=== Records provided ===

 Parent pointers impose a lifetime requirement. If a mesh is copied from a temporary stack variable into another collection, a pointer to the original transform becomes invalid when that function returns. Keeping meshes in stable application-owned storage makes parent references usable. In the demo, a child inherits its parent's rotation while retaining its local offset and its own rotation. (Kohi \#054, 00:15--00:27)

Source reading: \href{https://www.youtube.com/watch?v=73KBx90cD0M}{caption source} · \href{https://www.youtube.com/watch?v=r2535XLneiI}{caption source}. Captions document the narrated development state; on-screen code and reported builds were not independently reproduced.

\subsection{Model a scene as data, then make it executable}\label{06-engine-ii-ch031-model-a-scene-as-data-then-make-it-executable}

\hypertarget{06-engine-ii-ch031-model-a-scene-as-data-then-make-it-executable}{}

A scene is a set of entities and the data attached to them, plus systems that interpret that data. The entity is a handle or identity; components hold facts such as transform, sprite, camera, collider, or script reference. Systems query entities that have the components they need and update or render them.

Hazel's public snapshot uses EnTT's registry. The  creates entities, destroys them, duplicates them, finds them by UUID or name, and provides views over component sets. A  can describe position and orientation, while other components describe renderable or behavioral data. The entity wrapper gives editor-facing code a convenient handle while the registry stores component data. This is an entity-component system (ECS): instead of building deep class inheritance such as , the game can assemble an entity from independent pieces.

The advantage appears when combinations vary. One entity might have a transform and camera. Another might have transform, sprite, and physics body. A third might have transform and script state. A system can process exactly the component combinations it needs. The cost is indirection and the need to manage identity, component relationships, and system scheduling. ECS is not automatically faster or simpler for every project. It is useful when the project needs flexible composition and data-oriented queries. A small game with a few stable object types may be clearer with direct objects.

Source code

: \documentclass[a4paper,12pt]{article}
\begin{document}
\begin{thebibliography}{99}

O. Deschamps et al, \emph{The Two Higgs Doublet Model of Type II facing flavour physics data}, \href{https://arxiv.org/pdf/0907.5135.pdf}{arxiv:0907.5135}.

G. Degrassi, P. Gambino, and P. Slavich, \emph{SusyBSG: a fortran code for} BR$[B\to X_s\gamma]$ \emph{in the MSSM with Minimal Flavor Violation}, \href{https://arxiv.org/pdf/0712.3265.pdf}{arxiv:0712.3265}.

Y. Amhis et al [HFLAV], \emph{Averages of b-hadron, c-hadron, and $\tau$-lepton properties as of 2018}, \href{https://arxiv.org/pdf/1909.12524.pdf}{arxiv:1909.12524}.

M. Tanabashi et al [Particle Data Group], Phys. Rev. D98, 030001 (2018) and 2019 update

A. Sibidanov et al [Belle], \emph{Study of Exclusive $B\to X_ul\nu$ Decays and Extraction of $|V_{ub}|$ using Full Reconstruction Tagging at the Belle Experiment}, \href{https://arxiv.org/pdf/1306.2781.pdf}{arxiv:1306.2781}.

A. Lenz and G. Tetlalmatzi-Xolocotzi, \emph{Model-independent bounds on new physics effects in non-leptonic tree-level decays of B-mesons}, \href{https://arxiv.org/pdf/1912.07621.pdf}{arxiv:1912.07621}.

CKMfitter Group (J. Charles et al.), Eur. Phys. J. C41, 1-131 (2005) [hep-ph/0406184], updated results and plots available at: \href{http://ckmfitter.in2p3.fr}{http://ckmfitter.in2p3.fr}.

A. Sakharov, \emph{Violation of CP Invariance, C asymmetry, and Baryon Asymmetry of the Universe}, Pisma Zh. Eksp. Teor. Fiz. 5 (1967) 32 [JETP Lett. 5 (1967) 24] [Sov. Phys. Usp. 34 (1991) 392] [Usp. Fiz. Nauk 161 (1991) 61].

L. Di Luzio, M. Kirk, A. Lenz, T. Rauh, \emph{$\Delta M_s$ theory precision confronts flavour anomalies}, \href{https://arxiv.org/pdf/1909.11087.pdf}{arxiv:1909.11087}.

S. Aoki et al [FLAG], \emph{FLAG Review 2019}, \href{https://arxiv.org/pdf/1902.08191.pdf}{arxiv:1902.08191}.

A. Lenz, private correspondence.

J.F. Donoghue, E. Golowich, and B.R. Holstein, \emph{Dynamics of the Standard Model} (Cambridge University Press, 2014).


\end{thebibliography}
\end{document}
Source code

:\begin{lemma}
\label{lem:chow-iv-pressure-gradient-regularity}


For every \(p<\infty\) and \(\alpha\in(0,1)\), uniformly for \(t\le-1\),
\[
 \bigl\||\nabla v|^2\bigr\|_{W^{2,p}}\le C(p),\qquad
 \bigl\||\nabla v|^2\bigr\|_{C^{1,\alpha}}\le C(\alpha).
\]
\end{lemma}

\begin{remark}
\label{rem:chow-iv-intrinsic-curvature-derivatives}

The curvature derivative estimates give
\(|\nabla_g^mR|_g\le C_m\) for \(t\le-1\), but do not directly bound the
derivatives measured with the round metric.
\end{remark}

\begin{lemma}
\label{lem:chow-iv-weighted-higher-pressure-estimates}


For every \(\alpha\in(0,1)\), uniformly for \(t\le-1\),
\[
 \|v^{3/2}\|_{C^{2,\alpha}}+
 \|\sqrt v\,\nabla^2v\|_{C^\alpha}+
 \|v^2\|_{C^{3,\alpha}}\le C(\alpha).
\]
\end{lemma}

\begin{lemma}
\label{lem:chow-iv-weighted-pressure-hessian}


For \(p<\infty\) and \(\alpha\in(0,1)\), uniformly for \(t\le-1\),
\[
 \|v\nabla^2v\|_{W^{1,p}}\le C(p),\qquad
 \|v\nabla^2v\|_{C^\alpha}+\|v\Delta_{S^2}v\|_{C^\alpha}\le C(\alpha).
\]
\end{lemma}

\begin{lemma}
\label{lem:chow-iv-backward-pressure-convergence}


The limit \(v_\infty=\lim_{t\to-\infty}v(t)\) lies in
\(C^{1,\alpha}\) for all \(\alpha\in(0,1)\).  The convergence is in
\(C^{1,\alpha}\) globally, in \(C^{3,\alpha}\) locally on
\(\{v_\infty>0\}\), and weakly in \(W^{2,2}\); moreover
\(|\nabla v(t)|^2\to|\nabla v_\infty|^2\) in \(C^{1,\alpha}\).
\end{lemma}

===

Return all of the lines above exactly, with none omitted.

* **Task answer**:
 Parent pointers impose a lifetime requirement. If a mesh is copied from a temporary stack variable into another collection, a pointer to the original transform becomes invalid when that function returns. Keeping meshes in stable application-owned storage makes parent references usable. In the demo, a child inherits its parent's rotation while retaining its local offset and its own rotation. (Kohi \#054, 00:15--00:27)

Source reading: \href{https://www.youtube.com/watch?v=73KBx90cD0M}{caption source} · \href{https://www.youtube.com/watch?v=r2535XLneiI}{caption source}. Captions document the narrated development state; on-screen code and reported builds were not independently reproduced.

\subsection{Model a scene as data, then make it executable}\label{06-engine-ii-ch031-model-a-scene-as-data-then-make-it-executable}

\hypertarget{06-engine-ii-ch031-model-a-scene-as-data-then-make-it-executable}{}

A scene is a set of entities and the data attached to them, plus systems that interpret that data. The entity is a handle or identity; components hold facts such as transform, sprite, camera, collider, or script reference. Systems query entities that have the components they need and update or render them.

Hazel's public snapshot uses EnTT's registry. The  creates entities, destroys them, duplicates them, finds them by UUID or name, and provides views over component sets. A  can describe position and orientation, while other components describe renderable or behavioral data. The entity wrapper gives editor-facing code a convenient handle while the registry stores component data. This is an entity-component system (ECS): instead of building deep class inheritance such as , the game can assemble an entity from independent pieces.

The advantage appears when combinations vary. One entity might have a transform and camera. Another might have transform, sprite, and physics body. A third might have transform and script state. A system can process exactly the component combinations it needs. The cost is indirection and the need to manage identity, component relationships, and system scheduling. ECS is not automatically faster or simpler for every project. It is useful when the project needs flexible composition and data-oriented queries. A small game with a few stable object types may be clearer with direct objects.

Source code

: \documentclass[a4paper,12pt]{article}
\begin{document}
\begin{thebibliography}{99}

O. Deschamps et al, \emph{The Two Higgs Doublet Model of Type II facing flavour physics data}, \href{https://arxiv.org/pdf/0907.5135.pdf}{arxiv:0907.5135}.

G. Degrassi, P. Gambino, and P. Slavich, \emph{SusyBSG: a fortran code for} BR$[B\to X_s\gamma]$ \emph{in the MSSM with Minimal Flavor Violation}, \href{https://arxiv.org/pdf/0712.3265.pdf}{arxiv:0712.3265}.

Y. Amhis et al [HFLAV], \emph{Averages of b-hadron, c-hadron, and $\tau$-lepton properties as of 2018}, \href{https://arxiv.org/pdf/1909.12524.pdf}{arxiv:1909.12524}.

M. Tanabashi et al [Particle Data Group], Phys. Rev. D98, 030001 (2018) and 2019 update

A. Sibidanov et al [Belle], \emph{Study of Exclusive $B\to X_ul\nu$ Decays and Extraction of $|V_{ub}|$ using Full Reconstruction Tagging at the Belle Experiment}, \href{https://arxiv.org/pdf/1306.2781.pdf}{arxiv:1306.2781}.

A. Lenz and G. Tetlalmatzi-Xolocotzi, \emph{Model-independent bounds on new physics effects in non-leptonic tree-level decays of B-mesons}, \href{https://arxiv.org/pdf/1912.07621.pdf}{arxiv:1912.07621}.

CKMfitter Group (J. Charles et al.), Eur. Phys. J. C41, 1-131 (2005) [hep-ph/0406184], updated results and plots available at: \href{http://ckmfitter.in2p3.fr}{http://ckmfitter.in2p3.fr}.

A. Sakharov, \emph{Violation of CP Invariance, C asymmetry, and Baryon Asymmetry of the Universe}, Pisma Zh. Eksp. Teor. Fiz. 5 (1967) 32 [JETP Lett. 5 (1967) 24] [Sov. Phys. Usp. 34 (1991) 392] [Usp. Fiz. Nauk 161 (1991) 61].

L. Di Luzio, M. Kirk, A. Lenz, T. Rauh, \emph{$\Delta M_s$ theory precision confronts flavour anomalies}, \href{https://arxiv.org/pdf/1909.11087.pdf}{arxiv:1909.11087}.

S. Aoki et al [FLAG], \emph{FLAG Review 2019}, \href{https://arxiv.org/pdf/1902.08191.pdf}{arxiv:1902.08191}.

A. Lenz, private correspondence.

J.F. Donoghue, E. Golowich, and B.R. Holstein, \emph{Dynamics of the Standard Model} (Cambridge University Press, 2014).


\end{thebibliography}
\end{document}
Source code

:\begin{lemma}
\label{lem:chow-iv-pressure-gradient-regularity}


For every \(p<\infty\) and \(\alpha\in(0,1)\), uniformly for \(t\le-1\),
\[
 \bigl\||\nabla v|^2\bigr\|_{W^{2,p}}\le C(p),\qquad
 \bigl\||\nabla v|^2\bigr\|_{C^{1,\alpha}}\le C(\alpha).
\]
\end{lemma}

\begin{remark}
\label{rem:chow-iv-intrinsic-curvature-derivatives}

The curvature derivative estimates give
\(|\nabla_g^mR|_g\le C_m\) for \(t\le-1\), but do not directly bound the
derivatives measured with the round metric.
\end{remark}

\begin{lemma}
\label{lem:chow-iv-weighted-higher-pressure-estimates}


For every \(\alpha\in(0,1)\), uniformly for \(t\le-1\),
\[
 \|v^{3/2}\|_{C^{2,\alpha}}+
 \|\sqrt v\,\nabla^2v\|_{C^\alpha}+
 \|v^2\|_{C^{3,\alpha}}\le C(\alpha).
\]
\end{lemma}

\begin{lemma}
\label{lem:chow-iv-weighted-pressure-hessian}


For \(p<\infty\) and \(\alpha\in(0,1)\), uniformly for \(t\le-1\),
\[
 \|v\nabla^2v\|_{W^{1,p}}\le C(p),\qquad
 \|v\nabla^2v\|_{C^\alpha}+\|v\Delta_{S^2}v\|_{C^\alpha}\le C(\alpha).
\]
\end{lemma}

\begin{lemma}
\label{lem:chow-iv-backward-pressure-convergence}


The limit \(v_\infty=\lim_{t\to-\infty}v(t)\) lies in
\(C^{1,\alpha}\) for all \(\alpha\in(0,1)\).  The convergence is in
\(C^{1,\alpha}\) globally, in \(C^{3,\alpha}\) locally on
\(\{v_\infty>0\}\), and weakly in \(W^{2,2}\); moreover
\(|\nabla v(t)|^2\to|\nabla v_\infty|^2\) in \(C^{1,\alpha}\).
\end{lemma}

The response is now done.